# WORK REQUEST
All lines that hold the string "butuh" should be copied. Find them in the listing below.

──────────────────────────────

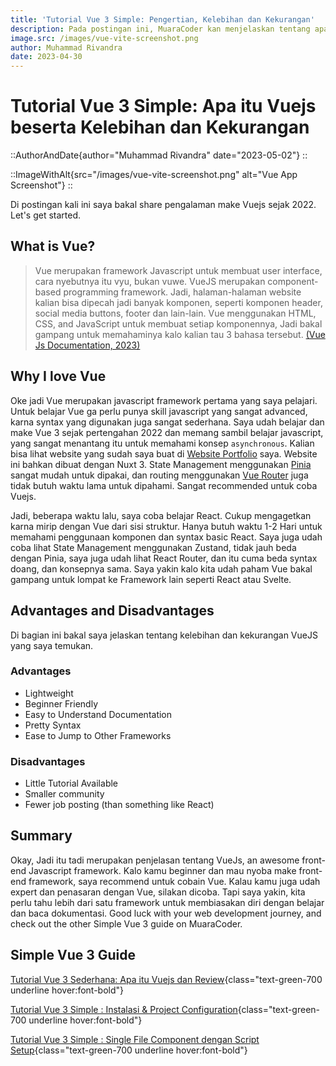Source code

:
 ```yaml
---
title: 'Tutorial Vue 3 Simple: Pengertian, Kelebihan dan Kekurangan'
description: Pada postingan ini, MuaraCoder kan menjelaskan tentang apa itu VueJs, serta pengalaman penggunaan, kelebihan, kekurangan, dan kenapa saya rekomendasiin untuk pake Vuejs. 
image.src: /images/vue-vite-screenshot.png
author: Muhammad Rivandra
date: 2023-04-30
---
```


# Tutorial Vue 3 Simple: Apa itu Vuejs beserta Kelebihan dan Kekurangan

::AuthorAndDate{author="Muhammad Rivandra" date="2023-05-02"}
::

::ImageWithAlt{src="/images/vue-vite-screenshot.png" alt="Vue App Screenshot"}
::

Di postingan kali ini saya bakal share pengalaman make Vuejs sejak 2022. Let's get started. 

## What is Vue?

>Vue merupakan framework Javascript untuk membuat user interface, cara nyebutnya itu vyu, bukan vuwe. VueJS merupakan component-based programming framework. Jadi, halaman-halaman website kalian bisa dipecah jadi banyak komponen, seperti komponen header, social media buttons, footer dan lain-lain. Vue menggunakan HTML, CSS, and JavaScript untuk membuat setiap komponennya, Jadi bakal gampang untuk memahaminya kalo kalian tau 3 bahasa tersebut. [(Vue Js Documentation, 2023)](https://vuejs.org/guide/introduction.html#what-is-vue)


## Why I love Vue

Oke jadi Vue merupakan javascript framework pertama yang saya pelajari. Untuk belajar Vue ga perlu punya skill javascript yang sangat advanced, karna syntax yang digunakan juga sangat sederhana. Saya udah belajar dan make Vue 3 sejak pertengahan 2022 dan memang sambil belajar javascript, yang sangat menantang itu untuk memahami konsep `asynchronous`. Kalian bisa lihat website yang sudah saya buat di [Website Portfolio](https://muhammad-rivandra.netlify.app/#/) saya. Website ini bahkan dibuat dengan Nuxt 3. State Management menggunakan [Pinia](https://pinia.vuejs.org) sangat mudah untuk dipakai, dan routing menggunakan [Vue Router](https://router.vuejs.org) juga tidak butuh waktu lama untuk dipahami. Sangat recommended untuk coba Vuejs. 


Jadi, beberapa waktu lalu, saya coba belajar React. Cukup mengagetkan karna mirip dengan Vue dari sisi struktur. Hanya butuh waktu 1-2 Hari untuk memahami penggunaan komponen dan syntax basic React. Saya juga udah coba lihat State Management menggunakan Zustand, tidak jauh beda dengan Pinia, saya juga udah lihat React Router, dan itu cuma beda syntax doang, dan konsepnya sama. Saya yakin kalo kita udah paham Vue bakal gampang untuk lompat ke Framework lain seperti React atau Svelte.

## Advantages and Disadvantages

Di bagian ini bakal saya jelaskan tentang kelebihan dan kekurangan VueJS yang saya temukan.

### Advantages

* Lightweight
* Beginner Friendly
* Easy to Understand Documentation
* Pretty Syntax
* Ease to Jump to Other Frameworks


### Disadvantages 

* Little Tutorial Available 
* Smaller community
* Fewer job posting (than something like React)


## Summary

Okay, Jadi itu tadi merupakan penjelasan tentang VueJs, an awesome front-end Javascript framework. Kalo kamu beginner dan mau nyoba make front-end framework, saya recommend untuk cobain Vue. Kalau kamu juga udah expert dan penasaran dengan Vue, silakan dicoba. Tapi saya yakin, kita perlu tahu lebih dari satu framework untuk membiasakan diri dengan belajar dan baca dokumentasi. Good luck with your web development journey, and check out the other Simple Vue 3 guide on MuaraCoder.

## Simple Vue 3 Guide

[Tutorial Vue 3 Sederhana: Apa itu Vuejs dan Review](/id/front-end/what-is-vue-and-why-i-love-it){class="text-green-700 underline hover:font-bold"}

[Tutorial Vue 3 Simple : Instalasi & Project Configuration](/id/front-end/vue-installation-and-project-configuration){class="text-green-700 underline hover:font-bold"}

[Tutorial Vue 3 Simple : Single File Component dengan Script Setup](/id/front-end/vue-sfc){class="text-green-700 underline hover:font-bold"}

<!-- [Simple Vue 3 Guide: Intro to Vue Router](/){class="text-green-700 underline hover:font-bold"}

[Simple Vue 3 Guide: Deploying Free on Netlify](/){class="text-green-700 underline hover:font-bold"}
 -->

──────────────────────────────

# TASK OUTPUT
Oke jadi Vue merupakan javascript framework pertama yang saya pelajari. Untuk belajar Vue ga perlu punya skill javascript yang sangat advanced, karna syntax yang digunakan juga sangat sederhana. Saya udah belajar dan make Vue 3 sejak pertengahan 2022 dan memang sambil belajar javascript, yang sangat menantang itu untuk memahami konsep `asynchronous`. Kalian bisa lihat website yang sudah saya buat di [Website Portfolio](https://muhammad-rivandra.netlify.app/#/) saya. Website ini bahkan dibuat dengan Nuxt 3. State Management menggunakan [Pinia](https://pinia.vuejs.org) sangat mudah untuk dipakai, dan routing menggunakan [Vue Router](https://router.vuejs.org) juga tidak butuh waktu lama untuk dipahami. Sangat recommended untuk coba Vuejs. 
Jadi, beberapa waktu lalu, saya coba belajar React. Cukup mengagetkan karna mirip dengan Vue dari sisi struktur. Hanya butuh waktu 1-2 Hari untuk memahami penggunaan komponen dan syntax basic React. Saya juga udah coba lihat State Management menggunakan Zustand, tidak jauh beda dengan Pinia, saya juga udah lihat React Router, dan itu cuma beda syntax doang, dan konsepnya sama. Saya yakin kalo kita udah paham Vue bakal gampang untuk lompat ke Framework lain seperti React atau Svelte.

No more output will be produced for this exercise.